START Material supplied

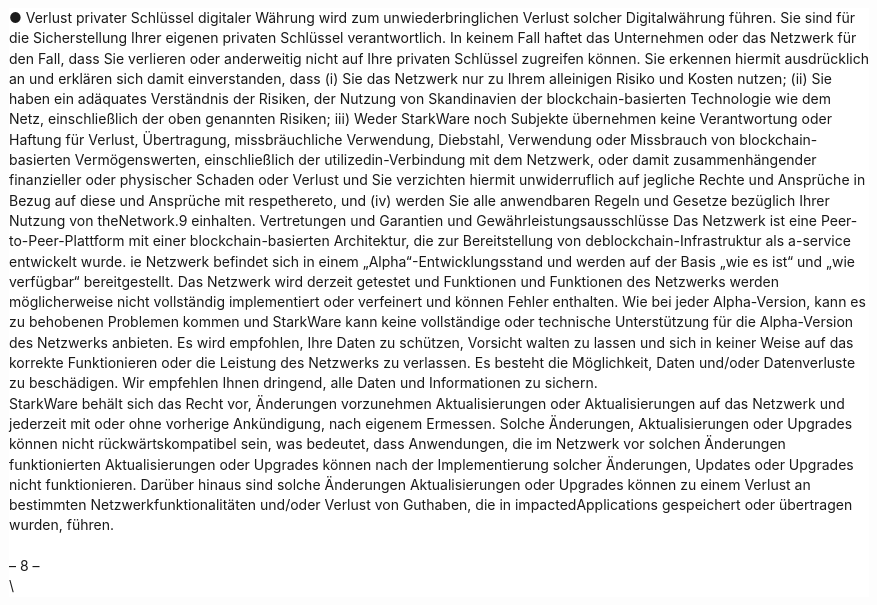    ● Verlust privater Schlüssel digitaler Währung wird zum unwiederbringlichen Verlust solcher Digitalwährung führen. Sie sind für die Sicherstellung Ihrer eigenen privaten Schlüssel verantwortlich. In keinem Fall haftet das Unternehmen oder das Netzwerk für den Fall, dass Sie verlieren oder anderweitig nicht auf Ihre privaten Schlüssel zugreifen können. Sie erkennen hiermit ausdrücklich an und erklären sich damit einverstanden, dass (i) Sie das Netzwerk nur zu Ihrem alleinigen Risiko und Kosten nutzen; (ii) Sie haben ein adäquates Verständnis der Risiken, der Nutzung von Skandinavien der blockchain-basierten Technologie wie dem Netz, einschließlich der oben genannten Risiken; iii) Weder StarkWare noch Subjekte übernehmen keine Verantwortung oder Haftung für Verlust, Übertragung, missbräuchliche Verwendung, Diebstahl, Verwendung oder Missbrauch von blockchain-basierten Vermögenswerten, einschließlich der utilizedin-Verbindung mit dem Netzwerk, oder damit zusammenhängender finanzieller oder physischer Schaden oder Verlust und Sie verzichten hiermit unwiderruflich auf jegliche Rechte und Ansprüche in Bezug auf diese und Ansprüche mit respethereto, und (iv) werden Sie alle anwendbaren Regeln und Gesetze bezüglich Ihrer Nutzung von theNetwork.9 einhalten. Vertretungen und Garantien und Gewährleistungsausschlüsse Das Netzwerk ist eine Peer-to-Peer-Plattform mit einer blockchain-basierten Architektur, die zur Bereitstellung von deblockchain-Infrastruktur als a-service entwickelt wurde. ie Netzwerk befindet sich in einem „Alpha“-Entwicklungsstand und werden auf der Basis „wie es ist“ und „wie verfügbar“ bereitgestellt. Das Netzwerk wird derzeit getestet und Funktionen und Funktionen des Netzwerks werden möglicherweise nicht vollständig implementiert oder verfeinert und können Fehler enthalten. Wie bei jeder Alpha-Version, kann es zu behobenen Problemen kommen und StarkWare kann keine vollständige oder technische Unterstützung für die Alpha-Version des Netzwerks anbieten. Es wird empfohlen, Ihre Daten zu schützen, Vorsicht walten zu lassen und sich in keiner Weise auf das korrekte Funktionieren oder die Leistung des Netzwerks zu verlassen. Es besteht die Möglichkeit, Daten und/oder Datenverluste zu beschädigen. Wir empfehlen Ihnen dringend, alle Daten und Informationen zu sichern.\
   StarkWare behält sich das Recht vor, Änderungen vorzunehmen Aktualisierungen oder Aktualisierungen auf das Netzwerk und jederzeit mit oder ohne vorherige Ankündigung, nach eigenem Ermessen. Solche Änderungen, Aktualisierungen oder Upgrades können nicht rückwärtskompatibel sein, was bedeutet, dass Anwendungen, die im Netzwerk vor solchen Änderungen funktionierten Aktualisierungen oder Upgrades können nach der Implementierung solcher Änderungen, Updates oder Upgrades nicht funktionieren. Darüber hinaus sind solche Änderungen Aktualisierungen oder Upgrades können zu einem Verlust an bestimmten Netzwerkfunktionalitäten und/oder Verlust von Guthaben, die in impactedApplications gespeichert oder übertragen wurden, führen.\
   \
   – 8 –\
   \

END Material supplied

Prompt> All of the records above should be reproduced exactly, with the pictures left out.

Your solution>
    ● Verlust privater Schlüssel digitaler Währung wird zum unwiederbringlichen Verlust solcher Digitalwährung führen. Sie sind für die Sicherstellung Ihrer eigenen privaten Schlüssel verantwortlich. In keinem Fall haftet das Unternehmen oder das Netzwerk für den Fall, dass Sie verlieren oder anderweitig nicht auf Ihre privaten Schlüssel zugreifen können. Sie erkennen hiermit ausdrücklich an und erklären sich damit einverstanden, dass (i) Sie das Netzwerk nur zu Ihrem alleinigen Risiko und Kosten nutzen; (ii) Sie haben ein adäquates Verständnis der Risiken, der Nutzung von Skandinavien der blockchain-basierten Technologie wie dem Netz, einschließlich der oben genannten Risiken; iii) Weder StarkWare noch Subjekte übernehmen keine Verantwortung oder Haftung für Verlust, Übertragung, missbräuchliche Verwendung, Diebstahl, Verwendung oder Missbrauch von blockchain-basierten Vermögenswerten, einschließlich der utilizedin-Verbindung mit dem Netzwerk, oder damit zusammenhängender finanzieller oder physischer Schaden oder Verlust und Sie verzichten hiermit unwiderruflich auf jegliche Rechte und Ansprüche in Bezug auf diese und Ansprüche mit respethereto, und (iv) werden Sie alle anwendbaren Regeln und Gesetze bezüglich Ihrer Nutzung von theNetwork.9 einhalten. Vertretungen und Garantien und Gewährleistungsausschlüsse Das Netzwerk ist eine Peer-to-Peer-Plattform mit einer blockchain-basierten Architektur, die zur Bereitstellung von deblockchain-Infrastruktur als a-service entwickelt wurde. ie Netzwerk befindet sich in einem „Alpha“-Entwicklungsstand und werden auf der Basis „wie es ist“ und „wie verfügbar“ bereitgestellt. Das Netzwerk wird derzeit getestet und Funktionen und Funktionen des Netzwerks werden möglicherweise nicht vollständig implementiert oder verfeinert und können Fehler enthalten. Wie bei jeder Alpha-Version, kann es zu behobenen Problemen kommen und StarkWare kann keine vollständige oder technische Unterstützung für die Alpha-Version des Netzwerks anbieten. Es wird empfohlen, Ihre Daten zu schützen, Vorsicht walten zu lassen und sich in keiner Weise auf das korrekte Funktionieren oder die Leistung des Netzwerks zu verlassen. Es besteht die Möglichkeit, Daten und/oder Datenverluste zu beschädigen. Wir empfehlen Ihnen dringend, alle Daten und Informationen zu sichern.\
   StarkWare behält sich das Recht vor, Änderungen vorzunehmen Aktualisierungen oder Aktualisierungen auf das Netzwerk und jederzeit mit oder ohne vorherige Ankündigung, nach eigenem Ermessen. Solche Änderungen, Aktualisierungen oder Upgrades können nicht rückwärtskompatibel sein, was bedeutet, dass Anwendungen, die im Netzwerk vor solchen Änderungen funktionierten Aktualisierungen oder Upgrades können nach der Implementierung solcher Änderungen, Updates oder Upgrades nicht funktionieren. Darüber hinaus sind solche Änderungen Aktualisierungen oder Upgrades können zu einem Verlust an bestimmten Netzwerkfunktionalitäten und/oder Verlust von Guthaben, die in impactedApplications gespeichert oder übertragen wurden, führen.\
   \
   – 8 –\
   \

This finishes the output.